Despite its significant contribution, urban agriculture has certainly not been a panacea for Cuba’s food provision problems. Daily per capita energy intake actually dropped by 36 % during the Special Period (Franco et al. 2008), and it was not until around 2005, almost a decade after the end of the Special Period, that the province of Havana satisfied the criterion set by the Food and Agriculture Organization of the United Nations (FAO) of 300 g/ca/day vegetable supply to a population (Koont 2011). Considering Cuban agriculture as a whole today, the recent critical analysis of Febles-González et al. (2011) concludes that in spite of the commendable and generally successful efforts put in place in the Special Period “. . . agricultural production in Cuba continues to be depressed and is one of the main focuses of attention. The agrarian sector is far from satisfying the needs of the population . . .”

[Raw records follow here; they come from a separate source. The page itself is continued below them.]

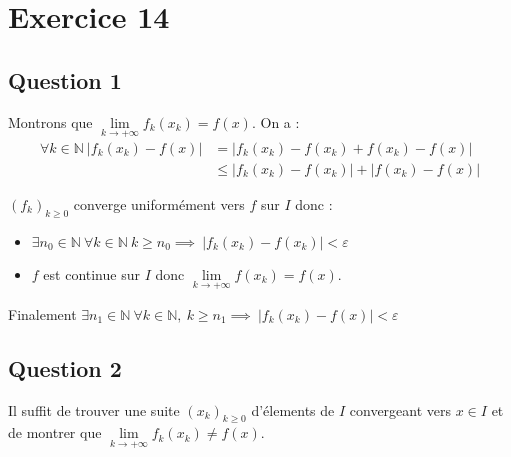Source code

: \documentclass[td5.tex]{subfiles}
\begin{document}
\section{Exercice 14}

\subsection*{Question 1}
Montrons que $\lim\limits_{k \to +\infty} f_k(x_k) = f(x)$. On a :
\begin{align*}
  \forall k \in \mathbb{N}~|f_k(x_k)-f(x)| &= |f_k(x_k)-f(x_k)+f(x_k)-f(x)|\\
                                           &\leq |f_k(x_k)-f(x_k)|+|f(x_k)-f(x)|
\end{align*}


$(f_k)_{k \geq 0}$ converge uniformément vers $f$ sur $I$ donc :
\begin{itemize}
\item $\exists n_0 \in \mathbb{N} ~ \forall k \in \mathbb{N} ~ k \geq n_0 \implies~|f_k(x_k) - f(x_k)| < \varepsilon$
\item $f$ est continue sur $I$ donc $\lim\limits_{k \to +\infty} f(x_k) = f(x)$.
\end{itemize}
Finalement $\exists n_1 \in \mathbb{N} ~ \forall k \in \mathbb{N}, ~ k \geq n_1 \implies~|f_k(x_k) - f(x)| < \varepsilon$


\subsection*{Question 2}
Il suffit de trouver une suite $(x_k)_{k \geq 0}$ d'élements de $I$ convergeant vers $x \in I$ et de montrer que $\lim\limits_{k \to +\infty} f_k(x_k) \neq f(x)$.
\end{document}
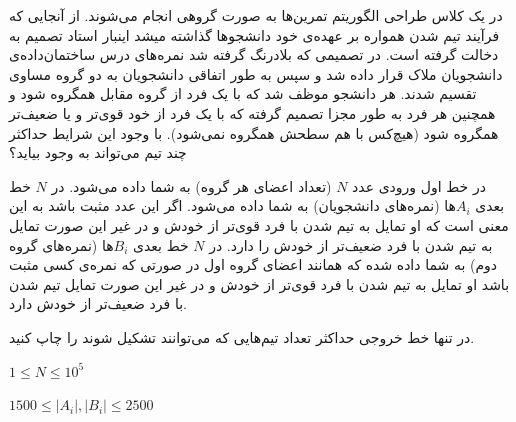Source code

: \documentclass[11.5pt,a4paper,oneside]{article}
\begin{document}
\def\problemCode{Realtime}
\def\problemEnglishTitle{Realtime Teammate}
\def\problemFarsiTitle{همگروهی بلادرنگ}
\def\timeLimit{$1$ \second}
\def\memLimit{$32$ \megabytes}
\begin{problem}
در یک کلاس طراحی الگوریتم تمرین‌ها به صورت گروهی انجام می‌شوند. از آنجایی که فرآیند تیم شدن همواره بر عهده‌ی خود دانشجو‌ها گذاشته میشد اینبار استاد تصمیم به دخالت گرفته است. در تصمیمی که بلادرنگ گرفته شد نمره‌های درس ساختمان‌داده‌ی دانشجویان ملاک قرار داده شد و سپس به طور اتفاقی دانشجویان به دو گروه مساوی تقسیم شدند. هر دانشجو موظف شد که با یک فرد از گروه مقابل همگروه شود و همچنین هر فرد به طور مجزا تصمیم گرفته که با یک فرد از خود قوی‌تر و یا ضعیف‌تر همگروه شود (هیچ‌کس با هم سطحش همگروه نمی‌شود). با وجود این شرایط حداکثر چند تیم می‌تواند به وجود بیاید؟

در خط اول ورودی عدد $N$ (تعداد اعضای هر گروه) به شما داده می‌شود. 
در $N$ خط بعدی $A_i$ها (نمره‌های دانشجویان) به شما داده می‌شود. اگر این عدد مثبت باشد به این معنی است که او تمایل به تیم شدن با فرد قوی‌تر از خودش و در غیر این صورت تمایل به تیم شدن با فرد ضعیف‌تر از خودش را دارد. در $N$ خط بعدی  $B_i$ها (نمره‌های گروه دوم) به شما داده شده که همانند اعضای گروه اول در صورتی که نمره‌ی کسی مثبت باشد او تمایل به تیم شدن با فرد قوی‌تر از خودش و در غیر این صورت تمایل تیم شدن با فرد ضعیف‌تر از خودش دارد.

\outputDescription
در تنها خط خروجی حداکثر تعداد تیم‌هایی که می‌توانند تشکیل شوند را چاپ کنید.
\constraints
\begin{shortitems}
\item $1 \le N \le 10^5$
\item $1500 \le |A_i|, |B_i| \le 2500$
\end{shortitems}

\sampleIO

\begin{example}
%
%
%
\end{example}



\end{problem}
\end{document}
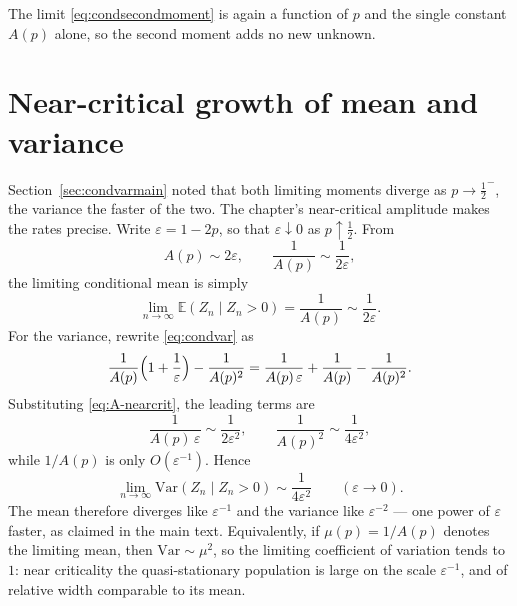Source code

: \documentclass[11pt]{article}
\begin{document}
The limit \eqref{eq:condsecondmoment} is again a function of $p$ and the single constant $A(p)$ alone, so the second moment adds no new unknown.

\section{Near-critical growth of mean and variance}
\label{app:nearcritmoments}

Section~\ref{sec:condvarmain} noted that both limiting moments diverge as
$p\to\tfrac12^-$, the variance the faster of the two. The chapter's near-critical
amplitude makes the rates precise. Write $\varepsilon=1-2p$, so that
$\varepsilon\downarrow0$ as $p\uparrow\tfrac12$. From
\begin{equation}
\label{eq:A-nearcrit}
A(p)\sim 2\varepsilon,
\qquad
\frac1{A(p)}\sim\frac1{2\varepsilon},
\end{equation}
the limiting conditional mean is simply
\begin{equation}
\label{eq:mean-nearcrit}
\lim_{n\to\infty}\mathbb{E}(Z_n\mid Z_n>0)
= \frac1{A(p)}
\sim \frac1{2\varepsilon}.
\end{equation}
For the variance, rewrite \eqref{eq:condvar} as
\[
\frac1{A(p)}\Bigl(1+\frac1\varepsilon\Bigr)
- \frac1{A(p)^2}
= \frac1{A(p)\,\varepsilon}
+ \frac1{A(p)}
- \frac1{A(p)^2}.
\]
Substituting \eqref{eq:A-nearcrit}, the leading terms are
\[
\frac1{A(p)\,\varepsilon}
\sim \frac1{2\varepsilon^2},
\qquad
\frac1{A(p)^2}
\sim \frac1{4\varepsilon^2},
\]
while $1/A(p)$ is only $O(\varepsilon^{-1})$. Hence
\begin{equation}
\label{eq:var-nearcrit}
\lim_{n\to\infty}\mathrm{Var}(Z_n\mid Z_n>0)
\sim \frac1{4\varepsilon^2}
\qquad(\varepsilon\to0).
\end{equation}
The mean therefore diverges like $\varepsilon^{-1}$ and the variance like
$\varepsilon^{-2}$ --- one power of $\varepsilon$ faster, as claimed in the main
text. Equivalently, if $\mu(p)=1/A(p)$ denotes the limiting mean, then
$\mathrm{Var}\sim\mu^2$, so the limiting coefficient of variation tends to~$1$:
near criticality the quasi-stationary population is large on the scale
$\varepsilon^{-1}$, and of relative width comparable to its mean.
\end{document}
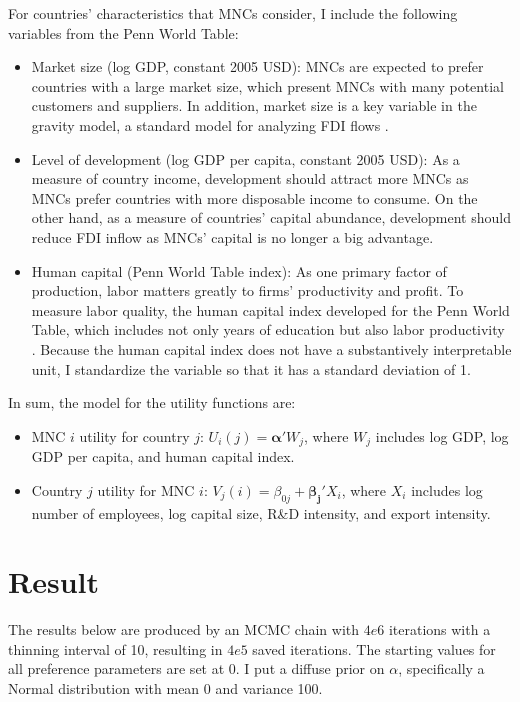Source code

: For countries' characteristics that MNCs consider, I include the following
variables from the Penn World Table:

\begin{itemize}
\item Market size (log GDP, constant 2005 USD): MNCs are expected to prefer countries with a large market
  size, which present MNCs with many potential customers and suppliers. In
  addition, market size is a key variable in the gravity
  model, a standard model for analyzing FDI flows \citet{Bergstrand2007}.

\item Level of development (log GDP per capita, constant 2005 USD): As a measure
  of country income, development should attract more MNCs as MNCs prefer
  countries  with
  more disposable income to consume. On the other hand, as a measure of
  countries' capital
  abundance, development should reduce FDI inflow as MNCs' capital is no longer
  a big advantage.

\item Human capital (Penn World Table index): As one primary factor of
  production, labor matters greatly to firms' productivity and profit. To
  measure labor quality, the human capital index developed for the Penn World
  Table, which includes not only years of education but also labor productivity
  \citep{Feenstra2015}. Because the human capital index does not have a
  substantively interpretable unit, I standardize the variable so that it has a
  standard deviation of 1.
\end{itemize}

In sum, the model for the utility functions are:

\begin{itemize}
\item MNC $i$ utility for country $j$: $U_i(j) = \bm{\alpha}' W_j $, where $W_j$ includes log GDP, log GDP per capita, and human capital index.
\item Country $j$ utility for MNC $i$: $V_j(i) = \beta_{0j} + \bm{\beta_j}'
  X_i$, where $X_i$ includes log number of employees, log capital size, R\&D intensity, and
export intensity. 
\end{itemize}

\section{Result}
\label{sec:result}

The results below are produced by an MCMC chain with $4e6$ iterations with a
thinning interval of 10, resulting in $4e5$ saved iterations. The starting
values for all preference parameters are set at 0. I put a diffuse prior on
$\alpha$, specifically a Normal distribution with mean 0 and variance 100.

This is not to say that urban agriculture has not played the crucial role in securing food for Cubans over the last two decades. Perhaps the more important question to ask is what would have happened if Cuba did not embrace the urban agricultural solution? The answer to this might lie 1,200 km to the west across the Pacific. Faced with an almost identical geopolitical situation to Cuba following the disintegration of the Soviet Bloc, the Democratic People’s Republic of Korea (North Korea) was not prepared with—and did not develop—an urban agricultural/self-sufficiency response, and in short suffered a series of famines in the early 1990s, which culminated in 2.5 million deaths in 1996/1997—the largest per capita famine of the twentieth century (Bhatia and Thorne-Lyman 2002). Moreover, starvation has continued to plague the nation (Watts 2005), with the recent drought, the most severe since records began almost 105 years ago, now placing about two thirds of the populous at risk of chronic food shortage (Hyon and Kim 2012).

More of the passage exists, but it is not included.